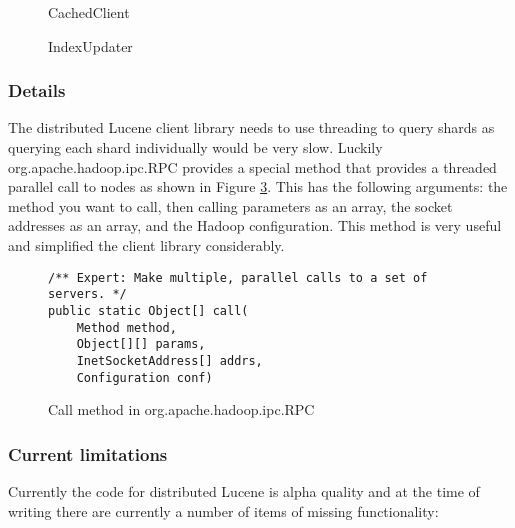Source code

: \documentclass[a4paper,10pt]{article}
\begin{document}
\begin{figure}

\caption{CachedClient}
\label{CachedClient}
\end{figure}

\begin{figure}

\caption{IndexUpdater}
\label{IndexUpdater}
\end{figure}

\subsubsection{Details}
The distributed Lucene client library needs to use threading to query shards as querying each shard individually would be very slow. Luckily org.apache.hadoop.ipc.RPC provides a special method that provides a threaded parallel call to nodes as shown in Figure \ref{ipc.RPC}. This has the following arguments: the method you want to call, then calling parameters as an array, the socket addresses as an array, and the Hadoop configuration. This method is very useful and simplified the client library considerably. 

\begin{figure}
\begin{lstlisting}
/** Expert: Make multiple, parallel calls to a set of servers. */
public static Object[] call(
	Method method, 
	Object[][] params,
	InetSocketAddress[] addrs, 
	Configuration conf)
\end{lstlisting}
\caption{Call method in org.apache.hadoop.ipc.RPC}
\label{ipc.RPC}
\end{figure}

\subsubsection{Current limitations}

Currently the code for distributed Lucene is alpha quality and at the time of writing there are currently a number of items of missing functionality:
\end{document}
* * * * * * * * *
• What you are asked to do
Verbatim output of the entries is required, with each image left out.

• Exercise response
Source code

: \documentclass[a4paper,10pt]{article}
\begin{document}
\begin{figure}

\caption{CachedClient}
\label{CachedClient}
\end{figure}

\begin{figure}

\caption{IndexUpdater}
\label{IndexUpdater}
\end{figure}

\subsubsection{Details}
The distributed Lucene client library needs to use threading to query shards as querying each shard individually would be very slow. Luckily org.apache.hadoop.ipc.RPC provides a special method that provides a threaded parallel call to nodes as shown in Figure \ref{ipc.RPC}. This has the following arguments: the method you want to call, then calling parameters as an array, the socket addresses as an array, and the Hadoop configuration. This method is very useful and simplified the client library considerably. 

\begin{figure}
\begin{lstlisting}
/** Expert: Make multiple, parallel calls to a set of servers. */
public static Object[] call(
	Method method, 
	Object[][] params,
	InetSocketAddress[] addrs, 
	Configuration conf)
\end{lstlisting}
\caption{Call method in org.apache.hadoop.ipc.RPC}
\label{ipc.RPC}
\end{figure}

\subsubsection{Current limitations}

Currently the code for distributed Lucene is alpha quality and at the time of writing there are currently a number of items of missing functionality:
\end{document}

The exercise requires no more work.